- _Activity_
From the line below that contains "Completar el método" to the line that contains "tenemos un string", repeat every line exactly, both ends included, and nothing else.

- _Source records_
......
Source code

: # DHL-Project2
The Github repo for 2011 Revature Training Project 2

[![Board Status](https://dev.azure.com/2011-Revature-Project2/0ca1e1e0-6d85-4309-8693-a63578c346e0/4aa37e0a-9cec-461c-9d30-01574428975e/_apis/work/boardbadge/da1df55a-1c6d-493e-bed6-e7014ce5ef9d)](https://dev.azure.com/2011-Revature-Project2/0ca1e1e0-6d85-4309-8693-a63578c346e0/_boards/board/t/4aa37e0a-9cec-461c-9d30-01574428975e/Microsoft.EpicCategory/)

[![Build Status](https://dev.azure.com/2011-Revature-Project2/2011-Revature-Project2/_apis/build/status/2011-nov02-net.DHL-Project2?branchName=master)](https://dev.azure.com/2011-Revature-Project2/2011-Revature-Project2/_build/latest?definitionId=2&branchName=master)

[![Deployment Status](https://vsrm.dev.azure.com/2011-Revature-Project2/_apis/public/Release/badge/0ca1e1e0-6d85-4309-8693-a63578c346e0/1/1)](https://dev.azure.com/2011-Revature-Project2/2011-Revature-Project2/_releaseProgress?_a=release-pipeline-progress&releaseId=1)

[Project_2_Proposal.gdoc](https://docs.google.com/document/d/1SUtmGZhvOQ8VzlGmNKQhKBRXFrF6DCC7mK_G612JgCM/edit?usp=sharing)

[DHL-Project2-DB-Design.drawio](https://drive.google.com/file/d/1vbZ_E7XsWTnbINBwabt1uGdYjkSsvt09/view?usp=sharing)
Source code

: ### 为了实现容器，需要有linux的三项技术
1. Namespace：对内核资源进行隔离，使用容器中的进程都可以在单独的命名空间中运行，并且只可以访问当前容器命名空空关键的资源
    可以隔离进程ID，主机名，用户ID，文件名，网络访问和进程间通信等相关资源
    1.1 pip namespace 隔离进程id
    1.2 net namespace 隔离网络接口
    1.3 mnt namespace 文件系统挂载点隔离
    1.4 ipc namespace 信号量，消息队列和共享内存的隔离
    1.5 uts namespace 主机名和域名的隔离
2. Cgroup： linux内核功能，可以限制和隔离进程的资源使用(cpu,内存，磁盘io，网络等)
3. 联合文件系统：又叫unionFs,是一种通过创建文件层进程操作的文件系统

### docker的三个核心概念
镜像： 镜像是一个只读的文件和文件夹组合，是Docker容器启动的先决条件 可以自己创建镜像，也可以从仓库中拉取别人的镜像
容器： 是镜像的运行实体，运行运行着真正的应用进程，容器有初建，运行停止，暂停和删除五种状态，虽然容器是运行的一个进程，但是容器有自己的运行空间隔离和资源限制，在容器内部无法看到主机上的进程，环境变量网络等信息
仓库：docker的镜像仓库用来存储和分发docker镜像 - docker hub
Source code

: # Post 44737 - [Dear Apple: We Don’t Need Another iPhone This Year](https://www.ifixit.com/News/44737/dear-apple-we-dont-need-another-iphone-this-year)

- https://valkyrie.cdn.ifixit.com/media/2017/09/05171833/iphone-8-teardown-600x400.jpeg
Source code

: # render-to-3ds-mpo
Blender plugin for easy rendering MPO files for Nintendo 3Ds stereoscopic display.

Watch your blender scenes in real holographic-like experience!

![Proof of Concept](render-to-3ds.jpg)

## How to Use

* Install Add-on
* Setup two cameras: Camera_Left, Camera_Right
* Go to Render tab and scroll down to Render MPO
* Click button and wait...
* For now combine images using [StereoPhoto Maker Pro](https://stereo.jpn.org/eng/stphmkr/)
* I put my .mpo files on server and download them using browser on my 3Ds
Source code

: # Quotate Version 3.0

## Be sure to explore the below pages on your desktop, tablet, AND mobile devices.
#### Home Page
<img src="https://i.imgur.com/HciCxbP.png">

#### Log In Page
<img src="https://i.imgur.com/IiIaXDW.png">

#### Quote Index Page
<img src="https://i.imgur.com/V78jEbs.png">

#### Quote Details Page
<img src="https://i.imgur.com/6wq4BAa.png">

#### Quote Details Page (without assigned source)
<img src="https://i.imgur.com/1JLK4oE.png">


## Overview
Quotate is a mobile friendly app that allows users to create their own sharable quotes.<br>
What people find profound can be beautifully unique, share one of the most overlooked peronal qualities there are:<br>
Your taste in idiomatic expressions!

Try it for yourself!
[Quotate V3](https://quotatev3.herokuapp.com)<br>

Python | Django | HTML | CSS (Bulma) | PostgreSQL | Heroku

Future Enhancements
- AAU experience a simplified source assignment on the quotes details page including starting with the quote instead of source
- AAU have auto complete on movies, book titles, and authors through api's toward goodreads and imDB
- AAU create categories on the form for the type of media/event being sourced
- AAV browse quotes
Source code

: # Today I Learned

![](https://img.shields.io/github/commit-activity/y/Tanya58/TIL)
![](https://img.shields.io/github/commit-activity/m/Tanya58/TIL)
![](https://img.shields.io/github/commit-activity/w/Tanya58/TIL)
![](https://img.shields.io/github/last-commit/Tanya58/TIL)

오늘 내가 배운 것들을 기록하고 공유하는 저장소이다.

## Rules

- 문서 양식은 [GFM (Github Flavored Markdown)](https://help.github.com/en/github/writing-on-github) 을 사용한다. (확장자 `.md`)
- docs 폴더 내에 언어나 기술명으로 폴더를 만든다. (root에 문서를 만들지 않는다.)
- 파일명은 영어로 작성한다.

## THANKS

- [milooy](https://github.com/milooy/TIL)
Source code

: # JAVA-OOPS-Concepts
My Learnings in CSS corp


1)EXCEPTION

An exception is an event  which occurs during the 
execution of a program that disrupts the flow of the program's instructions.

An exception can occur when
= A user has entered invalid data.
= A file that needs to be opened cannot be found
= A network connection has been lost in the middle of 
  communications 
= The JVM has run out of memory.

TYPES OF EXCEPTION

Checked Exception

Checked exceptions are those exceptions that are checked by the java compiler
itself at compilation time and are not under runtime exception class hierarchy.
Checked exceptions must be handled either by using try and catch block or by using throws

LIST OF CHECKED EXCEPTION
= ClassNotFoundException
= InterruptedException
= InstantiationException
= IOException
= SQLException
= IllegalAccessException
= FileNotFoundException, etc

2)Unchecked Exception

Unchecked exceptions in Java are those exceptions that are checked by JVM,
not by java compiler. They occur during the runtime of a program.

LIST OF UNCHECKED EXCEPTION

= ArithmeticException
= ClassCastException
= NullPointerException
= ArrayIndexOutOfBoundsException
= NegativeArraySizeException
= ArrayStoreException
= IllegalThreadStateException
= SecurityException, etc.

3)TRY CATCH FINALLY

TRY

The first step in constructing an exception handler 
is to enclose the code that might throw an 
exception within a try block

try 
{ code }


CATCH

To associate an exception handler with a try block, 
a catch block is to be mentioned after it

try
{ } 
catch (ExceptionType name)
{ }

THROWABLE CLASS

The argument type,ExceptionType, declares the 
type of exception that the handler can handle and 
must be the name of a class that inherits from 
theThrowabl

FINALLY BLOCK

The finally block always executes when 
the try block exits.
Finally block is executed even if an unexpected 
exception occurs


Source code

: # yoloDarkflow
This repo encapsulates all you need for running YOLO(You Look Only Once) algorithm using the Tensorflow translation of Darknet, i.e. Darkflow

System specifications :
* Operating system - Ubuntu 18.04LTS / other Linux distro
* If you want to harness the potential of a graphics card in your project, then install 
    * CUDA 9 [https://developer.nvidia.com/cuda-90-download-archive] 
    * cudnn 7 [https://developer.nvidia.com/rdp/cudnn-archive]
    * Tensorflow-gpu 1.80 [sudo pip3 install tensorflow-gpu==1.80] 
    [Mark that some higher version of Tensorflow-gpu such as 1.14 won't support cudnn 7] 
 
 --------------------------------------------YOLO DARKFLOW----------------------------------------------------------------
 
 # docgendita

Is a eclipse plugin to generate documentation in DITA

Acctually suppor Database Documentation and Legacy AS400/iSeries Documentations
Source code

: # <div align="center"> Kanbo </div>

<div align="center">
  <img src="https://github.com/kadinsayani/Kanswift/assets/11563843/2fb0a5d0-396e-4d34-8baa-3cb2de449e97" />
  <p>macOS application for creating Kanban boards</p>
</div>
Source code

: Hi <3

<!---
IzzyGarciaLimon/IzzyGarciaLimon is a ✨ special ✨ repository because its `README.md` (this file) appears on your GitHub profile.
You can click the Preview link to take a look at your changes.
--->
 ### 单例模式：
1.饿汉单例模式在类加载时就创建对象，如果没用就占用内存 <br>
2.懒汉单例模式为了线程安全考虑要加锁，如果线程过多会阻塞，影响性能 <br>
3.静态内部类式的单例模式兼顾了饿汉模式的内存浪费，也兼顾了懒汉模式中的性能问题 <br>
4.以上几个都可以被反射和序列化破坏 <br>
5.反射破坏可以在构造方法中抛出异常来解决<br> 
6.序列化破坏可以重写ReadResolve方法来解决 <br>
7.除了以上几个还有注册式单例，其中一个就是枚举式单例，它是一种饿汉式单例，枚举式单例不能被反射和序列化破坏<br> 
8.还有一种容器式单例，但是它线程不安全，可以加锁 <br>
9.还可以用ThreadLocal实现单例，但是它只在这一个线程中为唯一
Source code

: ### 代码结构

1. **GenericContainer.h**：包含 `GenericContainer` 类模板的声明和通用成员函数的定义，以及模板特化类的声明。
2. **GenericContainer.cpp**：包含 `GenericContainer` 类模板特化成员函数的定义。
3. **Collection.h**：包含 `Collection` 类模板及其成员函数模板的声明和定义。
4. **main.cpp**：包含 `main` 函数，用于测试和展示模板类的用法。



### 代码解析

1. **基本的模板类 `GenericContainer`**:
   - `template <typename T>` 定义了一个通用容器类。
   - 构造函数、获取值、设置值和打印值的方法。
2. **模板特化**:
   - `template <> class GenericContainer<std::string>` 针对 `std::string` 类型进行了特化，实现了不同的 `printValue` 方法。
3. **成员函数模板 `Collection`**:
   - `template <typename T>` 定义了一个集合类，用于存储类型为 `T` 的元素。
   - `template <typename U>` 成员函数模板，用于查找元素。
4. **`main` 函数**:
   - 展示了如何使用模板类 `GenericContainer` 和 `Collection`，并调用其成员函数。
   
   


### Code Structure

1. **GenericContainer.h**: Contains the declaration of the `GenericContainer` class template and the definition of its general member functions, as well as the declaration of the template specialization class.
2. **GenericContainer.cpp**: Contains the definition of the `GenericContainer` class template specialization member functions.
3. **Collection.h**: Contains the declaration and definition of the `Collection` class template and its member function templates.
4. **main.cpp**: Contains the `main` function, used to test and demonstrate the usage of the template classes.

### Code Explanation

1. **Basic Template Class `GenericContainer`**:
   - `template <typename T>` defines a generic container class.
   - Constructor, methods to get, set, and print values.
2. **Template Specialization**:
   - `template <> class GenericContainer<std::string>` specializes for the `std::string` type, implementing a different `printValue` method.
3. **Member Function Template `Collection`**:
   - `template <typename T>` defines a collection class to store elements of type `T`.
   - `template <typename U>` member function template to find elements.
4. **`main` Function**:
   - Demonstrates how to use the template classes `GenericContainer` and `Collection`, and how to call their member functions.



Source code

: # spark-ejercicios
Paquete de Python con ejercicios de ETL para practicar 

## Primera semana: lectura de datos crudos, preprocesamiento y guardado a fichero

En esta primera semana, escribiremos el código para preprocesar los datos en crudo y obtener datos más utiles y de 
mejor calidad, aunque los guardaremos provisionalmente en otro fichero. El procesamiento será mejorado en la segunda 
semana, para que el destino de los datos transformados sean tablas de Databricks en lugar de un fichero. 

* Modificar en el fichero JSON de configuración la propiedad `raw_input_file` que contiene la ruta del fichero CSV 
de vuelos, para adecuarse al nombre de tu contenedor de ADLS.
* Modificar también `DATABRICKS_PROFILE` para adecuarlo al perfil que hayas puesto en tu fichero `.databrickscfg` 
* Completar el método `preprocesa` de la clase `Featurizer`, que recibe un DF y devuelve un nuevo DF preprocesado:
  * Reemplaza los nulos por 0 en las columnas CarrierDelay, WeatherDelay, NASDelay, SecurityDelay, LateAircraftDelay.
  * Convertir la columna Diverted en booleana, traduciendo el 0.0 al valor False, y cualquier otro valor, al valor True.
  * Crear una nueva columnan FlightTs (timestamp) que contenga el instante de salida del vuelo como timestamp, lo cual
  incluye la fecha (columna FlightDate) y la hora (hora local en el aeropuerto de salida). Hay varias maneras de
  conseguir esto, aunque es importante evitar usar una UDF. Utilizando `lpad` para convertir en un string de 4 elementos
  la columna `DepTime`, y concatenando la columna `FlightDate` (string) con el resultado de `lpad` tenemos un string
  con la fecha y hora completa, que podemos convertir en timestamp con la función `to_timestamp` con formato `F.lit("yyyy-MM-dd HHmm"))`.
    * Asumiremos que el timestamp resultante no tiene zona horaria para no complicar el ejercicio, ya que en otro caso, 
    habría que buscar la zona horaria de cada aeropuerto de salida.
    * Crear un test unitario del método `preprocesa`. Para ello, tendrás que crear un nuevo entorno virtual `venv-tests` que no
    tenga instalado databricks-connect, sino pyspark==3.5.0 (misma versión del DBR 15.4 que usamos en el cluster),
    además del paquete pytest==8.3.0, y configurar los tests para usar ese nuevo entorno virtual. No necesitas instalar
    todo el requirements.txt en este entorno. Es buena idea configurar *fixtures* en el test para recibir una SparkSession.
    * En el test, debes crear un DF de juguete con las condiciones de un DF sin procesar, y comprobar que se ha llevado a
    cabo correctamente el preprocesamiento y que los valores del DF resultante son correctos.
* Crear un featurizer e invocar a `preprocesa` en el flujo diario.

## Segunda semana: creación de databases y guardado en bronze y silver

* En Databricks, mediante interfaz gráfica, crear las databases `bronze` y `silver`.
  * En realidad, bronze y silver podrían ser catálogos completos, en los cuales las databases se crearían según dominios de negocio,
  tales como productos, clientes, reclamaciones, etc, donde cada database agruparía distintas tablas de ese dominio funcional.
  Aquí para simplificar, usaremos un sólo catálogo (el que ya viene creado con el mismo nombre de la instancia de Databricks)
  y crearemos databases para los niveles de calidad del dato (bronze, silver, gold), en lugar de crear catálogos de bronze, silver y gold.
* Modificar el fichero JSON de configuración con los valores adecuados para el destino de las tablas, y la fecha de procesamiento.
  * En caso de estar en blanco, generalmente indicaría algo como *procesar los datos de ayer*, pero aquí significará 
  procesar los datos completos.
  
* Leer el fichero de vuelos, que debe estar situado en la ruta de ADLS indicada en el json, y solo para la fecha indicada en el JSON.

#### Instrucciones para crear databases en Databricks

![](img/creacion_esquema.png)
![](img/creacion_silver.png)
......
- _Response to the exercise_
* Completar el método `preprocesa` de la clase `Featurizer`, que recibe un DF y devuelve un nuevo DF preprocesado:
  * Reemplaza los nulos por 0 en las columnas CarrierDelay, WeatherDelay, NASDelay, SecurityDelay, LateAircraftDelay.
  * Convertir la columna Diverted en booleana, traduciendo el 0.0 al valor False, y cualquier otro valor, al valor True.
  * Crear una nueva columnan FlightTs (timestamp) que contenga el instante de salida del vuelo como timestamp, lo cual
  incluye la fecha (columna FlightDate) y la hora (hora local en el aeropuerto de salida). Hay varias maneras de
  conseguir esto, aunque es importante evitar usar una UDF. Utilizando `lpad` para convertir en un string de 4 elementos
  la columna `DepTime`, y concatenando la columna `FlightDate` (string) con el resultado de `lpad` tenemos un string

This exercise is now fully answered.